Minnesota Power is participating in three CapX2020 projects: the Fargo, North Dakota to St. Cloud, Minnesota project, the Monticello, Minnesota to St. Cloud, Minnesota project, which together total a 238-mile, 345 kV line from Fargo, North Dakota to Monticello, Minnesota, and the 70-mile, 230 kV line between Bemidji, Minnesota and Minnesota Power’s Boswell Energy Center near Grand Rapids, Minnesota. The 28-mile 345 kV line between Monticello and St. Cloud was placed into service in December 2011 and the 70-mile 230 kV line between Bemidji, Minnesota and Minnesota Power’s Boswell Energy Center near Grand Rapids, Minnesota was placed into service in September 2012. In June 2011, the MPUC approved the route permit for the Minnesota portion of the Fargo to St. Cloud project. The North Dakota permitting process was completed on August 12, 2012. The entire 238-mile, 345 kV line from Fargo to Monticello is expected to be in service by 2015.

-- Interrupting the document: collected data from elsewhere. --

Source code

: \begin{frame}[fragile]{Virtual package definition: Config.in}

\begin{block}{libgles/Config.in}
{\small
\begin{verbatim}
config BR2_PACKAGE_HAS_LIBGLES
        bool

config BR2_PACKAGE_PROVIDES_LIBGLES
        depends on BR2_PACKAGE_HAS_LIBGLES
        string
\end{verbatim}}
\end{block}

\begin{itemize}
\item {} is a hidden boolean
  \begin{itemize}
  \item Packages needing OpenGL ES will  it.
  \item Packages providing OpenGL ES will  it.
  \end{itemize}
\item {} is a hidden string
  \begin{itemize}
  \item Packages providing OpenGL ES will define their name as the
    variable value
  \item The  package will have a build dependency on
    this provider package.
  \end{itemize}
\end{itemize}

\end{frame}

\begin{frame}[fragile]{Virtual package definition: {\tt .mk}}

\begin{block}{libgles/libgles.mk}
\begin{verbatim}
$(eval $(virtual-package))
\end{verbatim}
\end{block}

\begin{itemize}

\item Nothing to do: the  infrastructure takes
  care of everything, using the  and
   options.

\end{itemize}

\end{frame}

Based on projected costs of the three transmission lines and the allocation agreements among participating utilities, Minnesota Power plans to invest between $100 million and $110 million in the CapX2020 initiative through 2015. A total of $48.2 million was spent through December 31, 2012, of which $37.3 million related to the Fargo, North Dakota to Monticello, Minnesota projects and $10.9 million related to the Bemidji, Minnesota to Minnesota Power’s Boswell Energy Center project ($27.8 million as of December 31, 2011 of which $20.4 million related to the Fargo, North Dakota to Monticello, Minnesota projects and $7.4 million related to the Bemidji, Minnesota to Minnesota Power’s Boswell Energy Center project). As future CapX2020 projects are identified, Minnesota Power may elect to participate on a project-by-project basis.
Environmental Matters
Our businesses are subject to regulation of environmental matters by various federal, state and local authorities. Currently, a number of regulatory changes to the Clean Air Act, the Clean Water Act and various waste management requirements are under consideration by both Congress and the EPA. Minnesota Power’s fossil fuel facilities will likely be subject to regulation under these proposals. Our intention is to reduce our exposure to these requirements by reshaping our generation portfolio over time to reduce our reliance on coal.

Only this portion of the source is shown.